Important

Netgate is offering COVID-19 aid for pfSense software users, learn more.

Troubleshooting High Availability

High availability configurations can be complex, and with so many different ways to configure a failover cluster, it can be tricky to get things working properly. In this section, some common (and not so common) problems will be discussed and hopefully solved for the majority of cases. If issues are still present after consulting this section, there is a dedicated HA/CARP/VIPs board on the Netgate Forum.

Before proceeding, take the time to check all members of the HA cluster to ensure that they have consistent configurations. Often, it helps to walk through the example setup, double checking all of the proper settings. Repeat the process on the secondary node, and watch for any places where the configuration must be different on the secondary. Be sure to check the CARP status (Check CARP status) and ensure CARP is enabled on all cluster members.

Errors relating to HA will be logged in Status > System Logs, on the System tab. Check those logs on each system involved to see if there are any messages relating to XMLRPC sync, CARP state transitions, or other related errors.

See also

The issues on this page are for HA in general. For issues specific to using HA in virtual environments, see Troubleshooting High Availability Clusters in Virtual Environments

Common Misconfigurations

There are several common misconfigurations that happen which prevent HA from working properly.

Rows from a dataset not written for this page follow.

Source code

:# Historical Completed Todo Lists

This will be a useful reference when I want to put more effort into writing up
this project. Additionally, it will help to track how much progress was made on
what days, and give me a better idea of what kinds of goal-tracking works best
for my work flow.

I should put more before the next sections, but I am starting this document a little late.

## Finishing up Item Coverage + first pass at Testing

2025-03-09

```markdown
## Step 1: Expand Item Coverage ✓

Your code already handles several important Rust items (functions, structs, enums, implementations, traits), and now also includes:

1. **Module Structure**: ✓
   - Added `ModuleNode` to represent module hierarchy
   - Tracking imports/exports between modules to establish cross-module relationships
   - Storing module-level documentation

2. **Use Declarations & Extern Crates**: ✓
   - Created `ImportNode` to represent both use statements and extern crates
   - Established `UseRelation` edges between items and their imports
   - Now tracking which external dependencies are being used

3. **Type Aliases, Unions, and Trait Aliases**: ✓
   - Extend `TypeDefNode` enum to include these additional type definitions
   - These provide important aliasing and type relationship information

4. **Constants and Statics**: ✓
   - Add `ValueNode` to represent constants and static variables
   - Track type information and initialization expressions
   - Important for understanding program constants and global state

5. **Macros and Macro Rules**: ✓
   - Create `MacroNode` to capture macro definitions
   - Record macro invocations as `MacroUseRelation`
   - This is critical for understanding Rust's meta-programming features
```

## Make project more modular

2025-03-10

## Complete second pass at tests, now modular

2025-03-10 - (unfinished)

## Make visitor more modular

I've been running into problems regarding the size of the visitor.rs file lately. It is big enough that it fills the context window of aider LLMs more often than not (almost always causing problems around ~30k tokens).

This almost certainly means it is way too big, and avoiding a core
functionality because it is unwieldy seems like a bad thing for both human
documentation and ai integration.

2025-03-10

Use a different VHID on each CARP VIP

A different VHID must be used on each CARP VIP created on a given interface or broadcast domain. The VHID determines the virtual MAC address used by that CARP IP address, this different clusters attempting to use the same VHID on the same L2 segment cause a MAC address conflict.

With a single HA pair, input validation will prevent duplicate VHIDs. Unfortunately it isn’t always that simple. CARP is a multicast technology, and as such anything using CARP on the same network segment must use a unique VHID. VRRP also uses a similar protocol as CARP, so ensure there are no conflicts with VRRP VHIDs, such as if the ISP or another router on the local network is using VRRP.

The best way around this is to use a unique set of VHIDs. If a known-safe private network is in use, start numbering at 1. On a network where VRRP or CARP are conflicting, consult with the administrator of that network to find a free block of VHIDs.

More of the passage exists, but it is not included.